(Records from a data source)
"""

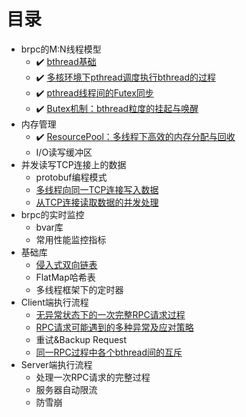 # 目录
* brpc的M:N线程模型
  * :heavy_check_mark: [bthread基础](docs/bthread_basis.md)
  * :heavy_check_mark: [多核环境下pthread调度执行bthread的过程](docs/bthread_schedule.md)
  * :heavy_check_mark: [pthread线程间的Futex同步](docs/futex.md)
  * :heavy_check_mark: [Butex机制：bthread粒度的挂起与唤醒](docs/butex.md)
* 内存管理
  * :heavy_check_mark: [ResourcePool：多线程下高效的内存分配与回收](docs/resource_pool.md)
  * I/O读写缓冲区
* 并发读写TCP连接上的数据
  * protobuf编程模式
  * [多线程向同一TCP连接写入数据](docs/io_write.md)
  * [从TCP连接读取数据的并发处理](docs/io_read.md)
* brpc的实时监控
  * bvar库
  * 常用性能监控指标
* 基础库
  * [侵入式双向链表](docs/linkedlist.md)
  * FlatMap哈希表
  * 多线程框架下的定时器
* Client端执行流程
  * [无异常状态下的一次完整RPC请求过程](docs/client_rpc_normal.md)
  * [RPC请求可能遇到的多种异常及应对策略](docs/client_rpc_exception.md)
  * 重试&Backup Request
  * [同一RPC过程中各个bthread间的互斥](docs/client_bthread_sync.md)
* Server端执行流程
  * 处理一次RPC请求的完整过程
  * 服务器自动限流
  * 防雪崩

"""

= ACTIVITY =
Reproduce each entry precisely, dropping only the pictures.

= REPLY TO THE EXERCISE =
 # 目录
* brpc的M:N线程模型
  * :heavy_check_mark: [bthread基础](docs/bthread_basis.md)
  * :heavy_check_mark: [多核环境下pthread调度执行bthread的过程](docs/bthread_schedule.md)
  * :heavy_check_mark: [pthread线程间的Futex同步](docs/futex.md)
  * :heavy_check_mark: [Butex机制：bthread粒度的挂起与唤醒](docs/butex.md)
* 内存管理
  * :heavy_check_mark: [ResourcePool：多线程下高效的内存分配与回收](docs/resource_pool.md)
  * I/O读写缓冲区
* 并发读写TCP连接上的数据
  * protobuf编程模式
  * [多线程向同一TCP连接写入数据](docs/io_write.md)
  * [从TCP连接读取数据的并发处理](docs/io_read.md)
* brpc的实时监控
  * bvar库
  * 常用性能监控指标
* 基础库
  * [侵入式双向链表](docs/linkedlist.md)
  * FlatMap哈希表
  * 多线程框架下的定时器
* Client端执行流程
  * [无异常状态下的一次完整RPC请求过程](docs/client_rpc_normal.md)
  * [RPC请求可能遇到的多种异常及应对策略](docs/client_rpc_exception.md)
  * 重试&Backup Request
  * [同一RPC过程中各个bthread间的互斥](docs/client_bthread_sync.md)
* Server端执行流程
  * 处理一次RPC请求的完整过程
  * 服务器自动限流
  * 防雪崩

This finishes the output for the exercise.